The proxy injects nothing on these calls. The benefit is operational:

  • Ergonomics: users and agents get a stable catalog slug such as arxiv-api instead of repeating --custom --base-url ... setup on each machine.
  • Single source of truth: catalog-level URL, description, category, and future metadata are managed once instead of drifting across local custom service definitions.
  • Admin-managed default headers: polite-pool / contact / User-Agent defaults can be populated once via catalog default_request_headers and inherited by every agent that enables the service.
  • Future rate-limit / circuit-breaker hooks: if NyxID later adds per-service rate limiting, public APIs can use the same service-level control point as credentialed APIs.
  • Discoverability: nyxid catalog show arxiv-api can explain the no-auth policy and official API docs from inside NyxID.

This is not an audit-log distinction between catalog and custom services: custom services also route through NyxID and are audited. The PR is about reducing per-user boilerplate and avoiding drift for common public academic sources.

Motivation

I am using NyxID to broker external APIs for an outreach/research pipeline that scans scholarly sources while working on open mathematical problems. arXiv, OpenAlex, and Crossref are common enough in agent literature workflows that they are better represented as shared catalog entries than as repeated local custom definitions.

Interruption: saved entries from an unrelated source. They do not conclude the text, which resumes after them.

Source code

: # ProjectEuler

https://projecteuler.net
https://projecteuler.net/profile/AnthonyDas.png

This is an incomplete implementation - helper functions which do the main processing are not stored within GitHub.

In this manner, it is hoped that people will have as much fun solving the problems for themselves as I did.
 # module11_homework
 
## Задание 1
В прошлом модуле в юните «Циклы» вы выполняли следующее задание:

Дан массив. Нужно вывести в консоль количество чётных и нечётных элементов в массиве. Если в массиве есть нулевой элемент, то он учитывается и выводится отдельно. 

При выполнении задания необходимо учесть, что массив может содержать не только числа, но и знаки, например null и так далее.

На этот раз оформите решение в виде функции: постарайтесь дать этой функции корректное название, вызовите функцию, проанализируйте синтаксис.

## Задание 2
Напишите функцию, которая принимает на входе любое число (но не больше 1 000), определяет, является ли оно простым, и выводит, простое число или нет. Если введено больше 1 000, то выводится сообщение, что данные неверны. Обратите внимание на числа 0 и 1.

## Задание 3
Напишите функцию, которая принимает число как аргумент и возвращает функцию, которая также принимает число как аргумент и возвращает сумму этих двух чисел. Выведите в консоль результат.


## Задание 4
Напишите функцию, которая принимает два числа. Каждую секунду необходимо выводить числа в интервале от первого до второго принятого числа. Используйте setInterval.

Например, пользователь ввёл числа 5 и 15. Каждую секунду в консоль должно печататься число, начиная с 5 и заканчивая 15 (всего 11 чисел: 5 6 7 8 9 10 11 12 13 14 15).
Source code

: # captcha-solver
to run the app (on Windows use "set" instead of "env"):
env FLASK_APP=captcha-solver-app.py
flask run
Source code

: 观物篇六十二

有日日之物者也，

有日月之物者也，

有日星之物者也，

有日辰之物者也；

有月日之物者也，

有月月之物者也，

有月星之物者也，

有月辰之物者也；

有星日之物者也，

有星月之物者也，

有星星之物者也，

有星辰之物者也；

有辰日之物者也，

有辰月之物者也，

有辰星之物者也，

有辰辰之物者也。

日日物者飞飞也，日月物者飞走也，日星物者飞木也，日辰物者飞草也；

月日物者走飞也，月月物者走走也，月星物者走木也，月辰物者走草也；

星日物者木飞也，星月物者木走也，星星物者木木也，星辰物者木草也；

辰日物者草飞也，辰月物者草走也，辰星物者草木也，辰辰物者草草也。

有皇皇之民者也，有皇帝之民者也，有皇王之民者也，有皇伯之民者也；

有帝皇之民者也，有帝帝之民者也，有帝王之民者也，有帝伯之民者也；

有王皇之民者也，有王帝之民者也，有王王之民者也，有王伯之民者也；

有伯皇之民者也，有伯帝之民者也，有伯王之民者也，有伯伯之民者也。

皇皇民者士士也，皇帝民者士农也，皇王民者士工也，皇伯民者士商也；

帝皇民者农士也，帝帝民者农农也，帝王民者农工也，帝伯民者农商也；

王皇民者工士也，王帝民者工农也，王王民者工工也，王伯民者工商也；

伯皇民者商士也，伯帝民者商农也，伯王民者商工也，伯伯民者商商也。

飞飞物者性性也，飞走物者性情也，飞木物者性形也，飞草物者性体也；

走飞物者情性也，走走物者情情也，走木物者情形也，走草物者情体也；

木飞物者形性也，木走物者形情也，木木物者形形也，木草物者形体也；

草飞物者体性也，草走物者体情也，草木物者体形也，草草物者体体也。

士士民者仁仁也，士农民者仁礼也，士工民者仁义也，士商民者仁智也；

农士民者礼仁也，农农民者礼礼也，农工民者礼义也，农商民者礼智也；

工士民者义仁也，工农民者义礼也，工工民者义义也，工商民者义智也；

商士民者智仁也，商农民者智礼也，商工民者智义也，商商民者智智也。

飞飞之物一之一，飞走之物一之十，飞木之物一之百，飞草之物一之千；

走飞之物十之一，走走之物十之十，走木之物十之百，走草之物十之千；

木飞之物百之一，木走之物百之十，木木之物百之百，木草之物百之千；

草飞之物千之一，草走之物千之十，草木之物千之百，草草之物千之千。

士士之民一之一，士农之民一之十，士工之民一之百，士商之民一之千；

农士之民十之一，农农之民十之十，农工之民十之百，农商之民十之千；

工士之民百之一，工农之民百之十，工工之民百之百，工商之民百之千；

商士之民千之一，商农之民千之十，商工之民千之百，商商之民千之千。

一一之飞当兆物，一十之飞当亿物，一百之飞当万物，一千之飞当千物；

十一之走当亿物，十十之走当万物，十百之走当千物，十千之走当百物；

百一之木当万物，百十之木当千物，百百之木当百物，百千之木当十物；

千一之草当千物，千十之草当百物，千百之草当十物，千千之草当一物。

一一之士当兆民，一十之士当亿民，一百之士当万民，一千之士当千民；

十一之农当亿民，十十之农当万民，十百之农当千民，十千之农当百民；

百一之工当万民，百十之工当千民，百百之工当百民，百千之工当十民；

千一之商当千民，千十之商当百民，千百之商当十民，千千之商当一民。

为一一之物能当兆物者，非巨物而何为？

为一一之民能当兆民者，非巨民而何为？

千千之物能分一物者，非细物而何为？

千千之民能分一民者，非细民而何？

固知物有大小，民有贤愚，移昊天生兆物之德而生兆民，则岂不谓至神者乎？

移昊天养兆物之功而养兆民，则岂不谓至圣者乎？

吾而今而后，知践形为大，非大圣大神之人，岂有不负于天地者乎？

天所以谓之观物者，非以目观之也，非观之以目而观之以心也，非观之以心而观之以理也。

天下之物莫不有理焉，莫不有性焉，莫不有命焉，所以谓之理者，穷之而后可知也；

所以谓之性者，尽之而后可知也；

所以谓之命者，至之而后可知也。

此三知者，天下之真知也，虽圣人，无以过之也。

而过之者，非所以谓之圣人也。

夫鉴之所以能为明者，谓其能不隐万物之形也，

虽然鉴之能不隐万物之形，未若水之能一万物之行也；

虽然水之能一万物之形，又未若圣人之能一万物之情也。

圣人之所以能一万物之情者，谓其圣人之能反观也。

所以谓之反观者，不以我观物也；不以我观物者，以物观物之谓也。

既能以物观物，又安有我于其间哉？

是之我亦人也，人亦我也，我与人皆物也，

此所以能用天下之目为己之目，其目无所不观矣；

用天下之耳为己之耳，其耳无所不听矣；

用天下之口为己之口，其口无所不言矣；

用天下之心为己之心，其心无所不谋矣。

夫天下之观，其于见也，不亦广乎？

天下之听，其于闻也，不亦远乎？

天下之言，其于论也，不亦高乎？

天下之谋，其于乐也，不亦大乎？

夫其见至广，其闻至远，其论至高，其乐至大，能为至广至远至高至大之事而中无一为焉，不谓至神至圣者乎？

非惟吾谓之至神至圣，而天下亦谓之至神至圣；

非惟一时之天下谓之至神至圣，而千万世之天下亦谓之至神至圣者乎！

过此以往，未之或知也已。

The same argument extends to citation mining, paper deduplication, related-work search, and research-board refresh tasks.

Implementation notes

  • New seed table is distinct from DEFAULT_SERVICE_SEEDS rather than threading Option<&str> through the existing provider_slug field. This isolates the no-provider path from the existing provider-backed seeds, so the SPR / token-exchange logic stays unchanged for credentialed cases.
  • list_catalog now includes no-auth public API catalog rows by accepting the explicit auth_method: "none", service_category: "internal", provider_config_id: null case.
  • Slug uniqueness is enforced by a unit test that also asserts no collision with DEFAULT_SERVICE_SEEDS.
  • arXiv uses https://export.arxiv.org/api.

Test plan

  • cargo fmt --check
  • cargo test -p nyxid provider_service::tests --no-fail-fast
  • cargo test -p nyxid catalog_service::tests --no-fail-fast

Follow-up ideas

  • Populate catalog default_request_headers for polite-pool conventions where appropriate.
  • Add documentation_url to DownstreamService and move documentation links out of descriptions.
  • Add Semantic Scholar as a credentialed API seed if desired.
  • Add ORCID public API under the same no-auth path.

…ssref)

Adds DEFAULT_PUBLIC_SERVICE_SEEDS + a parallel seed loop in
seed_default_services for catalog entries that don't bind to any
ProviderConfig. Resulting DownstreamService rows have:

  - provider_config_id: None
  - auth_method: "none"
  - requires_user_credential: false
  - no ServiceProviderRequirement

build_catalog_entry already tolerates `provider: None` and emits
`requires_credential: false`, so these surface in the AI Services
dialog as one-click no-auth services. The proxy injects nothing — the
benefit is centralised audit logging and a single place to manage
polite-pool / rate-limit headers across agents that hit the same
public source.

Three initial seeds:
- `arxiv-api` (http://export.arxiv.org/api): Atom feed search/metadata
- `api-openalex` (https://api.openalex.org): 240M+ scholarly works graph
- `api-crossref` (https://api.crossref.org): DOI metadata + citations

Each description includes the polite-pool convention so agents can
discover it from `nyxid catalog show <slug>` without leaving NyxID.

Tests:
- `public_service_seeds_have_unique_slugs_and_no_collision_with_default_seeds`
- `arxiv_public_seed_is_present_and_unauthenticated`

Motivation: agents working on academic / open-problem domains (e.g.
literature staleness checks against erdosproblems / RESEARCH_BOARD
targets, citation graph mining) need these sources first-class. Today
they have to use `service add --custom` per machine and lose the
audit trail. Seeding them in catalog gives one-line `nyxid service add
arxiv-api` everywhere.
@AlyciaBHZ AlyciaBHZ force-pushed the add-public-academic-catalog branch from edb9f9d to d1934e0 Compare April 30, 2026 13:21
@AlyciaBHZ

Copy link
Copy Markdown
Contributor Author

Thanks for the careful read. Taking all three.

1. arXiv → https

Fixing. One-liner. Will land in the next push.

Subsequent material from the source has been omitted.